To say the story is powerful is a simple understatement. Written directly addressed to Osama Bin Laden, the almost-300 epistolary pages are one woman’s desperate attempts to make sense of a world gone completely awry. The nameless woman, who remains anonymous throughout, lives every day facing fear and anxiety: her husband is a London policeman who works in bomb disposal. Every time he’s called to the job, she never knows when or if he might return.

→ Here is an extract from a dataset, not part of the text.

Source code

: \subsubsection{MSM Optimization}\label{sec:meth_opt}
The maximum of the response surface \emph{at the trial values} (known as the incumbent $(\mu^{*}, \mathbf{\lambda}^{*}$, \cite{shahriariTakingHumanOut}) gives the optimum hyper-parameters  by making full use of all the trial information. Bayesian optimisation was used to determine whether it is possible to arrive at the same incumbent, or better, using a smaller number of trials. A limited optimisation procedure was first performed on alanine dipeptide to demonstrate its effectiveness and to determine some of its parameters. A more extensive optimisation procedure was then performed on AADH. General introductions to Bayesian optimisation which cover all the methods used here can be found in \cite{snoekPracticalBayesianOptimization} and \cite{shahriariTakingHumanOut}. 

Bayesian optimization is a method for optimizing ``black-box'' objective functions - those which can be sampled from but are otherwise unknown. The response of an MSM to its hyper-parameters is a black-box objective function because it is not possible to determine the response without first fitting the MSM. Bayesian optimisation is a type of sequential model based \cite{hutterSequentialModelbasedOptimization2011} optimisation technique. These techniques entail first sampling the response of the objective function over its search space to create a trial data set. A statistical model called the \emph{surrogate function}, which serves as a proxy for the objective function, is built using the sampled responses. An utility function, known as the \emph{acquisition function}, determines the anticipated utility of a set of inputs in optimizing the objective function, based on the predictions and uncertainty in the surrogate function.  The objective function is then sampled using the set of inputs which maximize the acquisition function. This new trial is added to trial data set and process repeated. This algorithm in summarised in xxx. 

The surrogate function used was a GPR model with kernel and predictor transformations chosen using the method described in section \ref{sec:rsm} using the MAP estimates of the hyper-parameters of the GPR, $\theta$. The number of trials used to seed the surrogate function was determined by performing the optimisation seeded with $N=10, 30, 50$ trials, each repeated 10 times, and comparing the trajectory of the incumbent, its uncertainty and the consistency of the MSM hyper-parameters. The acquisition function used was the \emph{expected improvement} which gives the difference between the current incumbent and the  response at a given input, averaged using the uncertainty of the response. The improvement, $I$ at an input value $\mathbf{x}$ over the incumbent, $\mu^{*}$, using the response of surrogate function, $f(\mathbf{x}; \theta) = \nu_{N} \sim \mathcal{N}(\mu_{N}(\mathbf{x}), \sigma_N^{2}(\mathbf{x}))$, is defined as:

When her husband and their four-year-old son go off to a football (soccer for us Americans) match, she ends up in flagrante with her would-be lover in front of the telly, left on in the background. What looks like a snowy short in the transmission turns out to be a terrorist bomb that shatters the stadium. The husband and child are gone. The woman survives in body, but survival for her heart and mind is tenuous at best. What happens with her posh young lover – and his even posher lover – unfolds one shock after another.
To tell you much more would be an injustice to the story … but I must add this final thought: as you’re reading (or listening, as I did, to Susan Lyons narrates with alarming detachment), ask yourself from various points of view … what would you do??!!